Within the landscape of the Artificial Intelligence technologies available, about a dozen solutions have excelled and are now leaders in the market.

Blue Reply chose to adopt the IBM Watson technologies: compared to major competitors, these are characterised by a high degree of maturity in terms of Machine Learning capabilities, a wide range of products (both on-premise and Cloud-based) with many out-of-the-box features, internationalisation and a high degree of flexibility in designing the solutions.

The three approaches

Blue Reply offers customers highly specialised skills and consulting services expertise and supports them in the selection of software and in the definition of architectures and solutions designed to extract business value from documents written in natural language, through the application of cognitive technologies.

Documents written in natural language can be processed to extract certain entities such as people, products, geographical references, organisations and relations between them, both within the scope of a general domain, and on a specific business domain. For computers, written text is nothing more than a sequence of words without meaning.

The system cannot determine whether a phrase corresponds to a sentence, a word or numbers. The system must be trained to recognise certain patterns to help identify such entities. Relationships between the various entities must be identified within the text, in order to ensure that the meaning is more correct in relation to the context of the conversation. This facilitates the identification of a model composed of entities and relationships.

The solutions designed by Blue Reply to extract information from data make it possible to train the system through the application of manual, Machine Learning or hybrid rules.
These three approaches offer different characteristics.

Rules-based approach

Uses predefined rules for the analysis of natural language;
Facilitates simple tracing and debugging;
Requires human intervention to program complex rules;
It is difficult to maintain with increased complexity.

Machine learning approach

Uses inferences and statistical models to analyse natural language;
Learns through examples, does not require coding;
Is recommended when the process involves a large volume of data;
Can be confusing for the developer and makes debugging more difficult;
Requires the creation of a (Ground truth) knowledge database.

Hybrid approach

Combines the Rules-based and Machine Learning approaches;
Makes it possible to start with the Rules-based approach and then move towards Machine Learning;
Uses rules to speed up training and improve the accuracy of the Machine Learning models;
Requires the development of a solution for integrating the two approaches.

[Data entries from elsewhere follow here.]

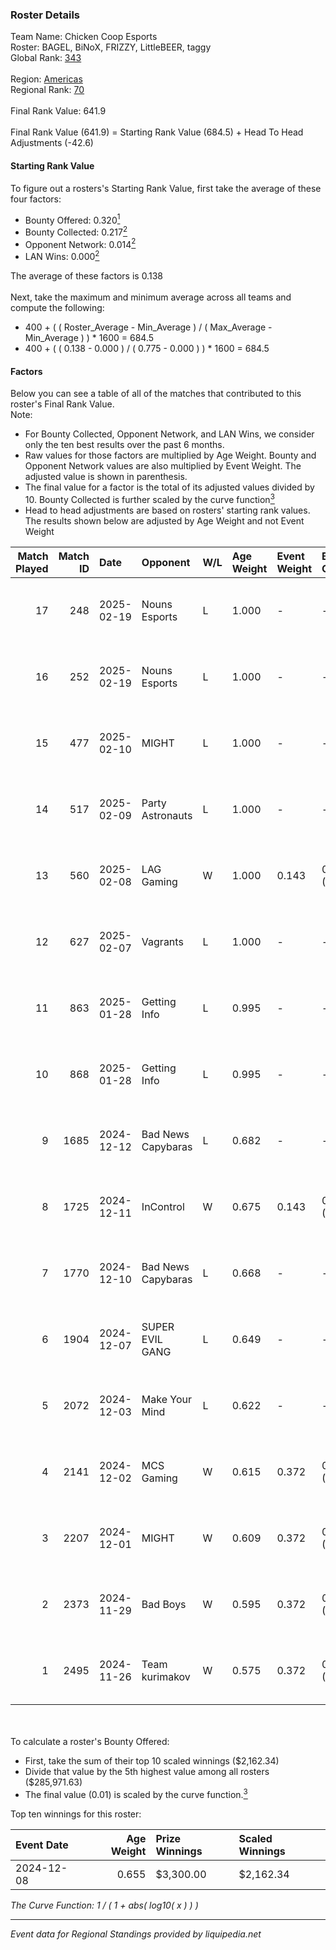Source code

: ### Roster Details<br />
Team Name: Chicken Coop Esports<br />
Roster: BAGEL, BiNoX, FRIZZY, LittleBEER, taggy<br />
Global Rank: [343](../../standings_global_2025_02_28.md)<br />
<br />
Region: [Americas]( ../../standings_americas_2025_02_28.md)<br />
Regional Rank: [70]( ../../standings_americas_2025_02_28.md)<br />
<br />
Final Rank Value:  641.9<br />
<br />
Final Rank Value (641.9) = Starting Rank Value (684.5) + Head To Head Adjustments (-42.6)<br />

#### Starting Rank Value<br />
To figure out a rosters's Starting Rank Value, first take the average of these four factors:<br />
- Bounty Offered: 0.320[<sup>1</sup>](#table2)
- Bounty Collected: 0.217[<sup>2</sup>](#table1)
- Opponent Network: 0.014[<sup>2</sup>](#table1)
- LAN Wins: 0.000[<sup>2</sup>](#table1)

The average of these factors is 0.138<br />
<br />
Next, take the maximum and minimum average across all teams and compute the following:<br />
- 400 + ( ( Roster_Average - Min_Average ) / ( Max_Average - Min_Average ) ) * 1600 = 684.5
- 400 + ( ( 0.138 - 0.000 ) / ( 0.775 - 0.000 ) ) * 1600 = 684.5


#### Factors<br />
Below you can see a table of all of the matches that contributed to this roster's Final Rank Value.<br />
Note:<br />

- For Bounty Collected, Opponent Network, and LAN Wins, we consider only the ten best results over the past 6 months.
- Raw values for those factors are multiplied by Age Weight. Bounty and Opponent Network values are also multiplied by Event Weight. The adjusted value is shown in parenthesis.
- The final value for a factor is the total of its adjusted values divided by 10. Bounty Collected is further scaled by the curve function[<sup>3</sup>](#curveFunction)
- Head to head adjustments are based on rosters' starting rank values. The results shown below are adjusted by Age Weight and not Event Weight
<span id="table1"></span><br />


| Match Played | Match ID | Date       | Opponent           | W/L | Age Weight | Event Weight | Bounty Collected | Opponent Network | LAN Wins  | H2H Adj. | Roster                                  |
| -: | -: | :- | :- | :- | :- | :- | :- | :- | :- | -: | :- |
|           17 |      248 | 2025-02-19 | Nouns Esports      | L   | 1.000      | -            | -                | -                | -         |    -5.25 | BAGEL, BiNoX, FRIZZY, LittleBEER, taggy |
|           16 |      252 | 2025-02-19 | Nouns Esports      | L   | 1.000      | -            | -                | -                | -         |    -5.52 | BAGEL, BiNoX, FRIZZY, LittleBEER, taggy |
|           15 |      477 | 2025-02-10 | MIGHT              | L   | 1.000      | -            | -                | -                | -         |   -12.59 | BAGEL, BiNoX, FRIZZY, LittleBEER, taggy |
|           14 |      517 | 2025-02-09 | Party Astronauts   | L   | 1.000      | -            | -                | -                | -         |    -6.86 | BAGEL, BiNoX, FRIZZY, LittleBEER, taggy |
|           13 |      560 | 2025-02-08 | LAG Gaming         | W   | 1.000      | 0.143        | 0.002 (0.000)    | 0.030 (0.004)    | 0 (0.000) |    12.82 | BAGEL, BiNoX, FRIZZY, LittleBEER, taggy |
|           12 |      627 | 2025-02-07 | Vagrants           | L   | 1.000      | -            | -                | -                | -         |    -9.08 | BAGEL, BiNoX, FRIZZY, LittleBEER, taggy |
|           11 |      863 | 2025-01-28 | Getting Info       | L   | 0.995      | -            | -                | -                | -         |    -5.24 | BAGEL, BiNoX, FRIZZY, LittleBEER, taggy |
|           10 |      868 | 2025-01-28 | Getting Info       | L   | 0.995      | -            | -                | -                | -         |    -5.50 | BAGEL, BiNoX, FRIZZY, LittleBEER, taggy |
|            9 |     1685 | 2024-12-12 | Bad News Capybaras | L   | 0.682      | -            | -                | -                | -         |   -11.28 | BAGEL, Freaky, FRIZZY, LittleBEER, supa |
|            8 |     1725 | 2024-12-11 | InControl          | W   | 0.675      | 0.143        | 0.000 (0.000)    | 0.000 (0.000)    | 0 (0.000) |     3.19 | BAGEL, Freaky, FRIZZY, LittleBEER, supa |
|            7 |     1770 | 2024-12-10 | Bad News Capybaras | L   | 0.668      | -            | -                | -                | -         |   -11.45 | BAGEL, Freaky, FRIZZY, LittleBEER, supa |
|            6 |     1904 | 2024-12-07 | SUPER EVIL GANG    | L   | 0.649      | -            | -                | -                | -         |    -7.98 | BAGEL, Freaky, FRIZZY, LittleBEER, supa |
|            5 |     2072 | 2024-12-03 | Make Your Mind     | L   | 0.622      | -            | -                | -                | -         |    -8.80 | BAGEL, Freaky, FRIZZY, LittleBEER, supa |
|            4 |     2141 | 2024-12-02 | MCS Gaming         | W   | 0.615      | 0.372        | 0.003 (0.001)    | 0.169 (0.039)    | 0 (0.000) |     8.26 | BAGEL, Freaky, FRIZZY, LittleBEER, supa |
|            3 |     2207 | 2024-12-01 | MIGHT              | W   | 0.609      | 0.372        | 0.002 (0.000)    | 0.276 (0.063)    | 0 (0.000) |    11.03 | BAGEL, Freaky, FRIZZY, LittleBEER, supa |
|            2 |     2373 | 2024-11-29 | Bad Boys           | W   | 0.595      | 0.372        | 0.005 (0.001)    | 0.155 (0.034)    | 0 (0.000) |     8.60 | BAGEL, Freaky, FRIZZY, LittleBEER, supa |
|            1 |     2495 | 2024-11-26 | Team kurimakov     | W   | 0.575      | 0.372        | 0.000 (0.000)    | 0.000 (0.000)    | 0 (0.000) |     3.04 | BAGEL, Freaky, FRIZZY, LittleBEER, supa |

<br />
<span id="table2"></span><br />
To calculate a roster's Bounty Offered:<br />

- First, take the sum of their top 10 scaled winnings ($2,162.34)
- Divide that value by the 5th highest value among all rosters ($285,971.63)
- The final value (0.01) is scaled by the curve function.[<sup>3</sup>](#curveFunction)

Top ten winnings for this roster:<br />

| Event Date | Age Weight | Prize Winnings | Scaled Winnings |
| :- | -: | :- | :- |
| 2024-12-08 |      0.655 | $3,300.00      | $2,162.34       |


<span id="curveFunction"></span>_The Curve Function: 1 / ( 1 + abs( log10( x ) ) )_<br />

---
_Event data for Regional Standings provided by liquipedia.net_<br />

Particular attention should be paid to the creation of the dataset (the sample of documents used to train the system). Performance percentages can be evaluated compared to a small set of documents that have been manually annotated through human intervention. Using fully manual data extraction processes, software development specialists and domain experts work in isolation, learning to interface with each another with difficulties attributable to the knowledge of the domain and/or dealing with the study of language that can often be ambiguous. The Watson technologies can help simplify and make this process intuitive: through the sharing of a collaborative platform, cognitive specialists and domain experts can collaborate by integrating products and APIs, in order to develop an automated solution designed to process large volumes of data.

The creation of the dataset using Watson is therefore:

Intuitive: the different nuances of natural language are learned without the need to write code;

Collaborative: two users with different types of skills can simultaneously access the tool and carry out their work;
Convenient: the processing speed and the intrinsic nature of the SaaS model, which makes it possible to purchase only the elements required to meet the specific needs of the customer, also renders the solution effective from a cost perspective.

The solution is designed for anyone who needs to process natural language documents, to extract information, to identify the intentions and/or the meaning of a document. Customers potentially interested in this type of solution may, for example, operate in the insurance, healthcare, telco, retail, banking and manufacturing sectors.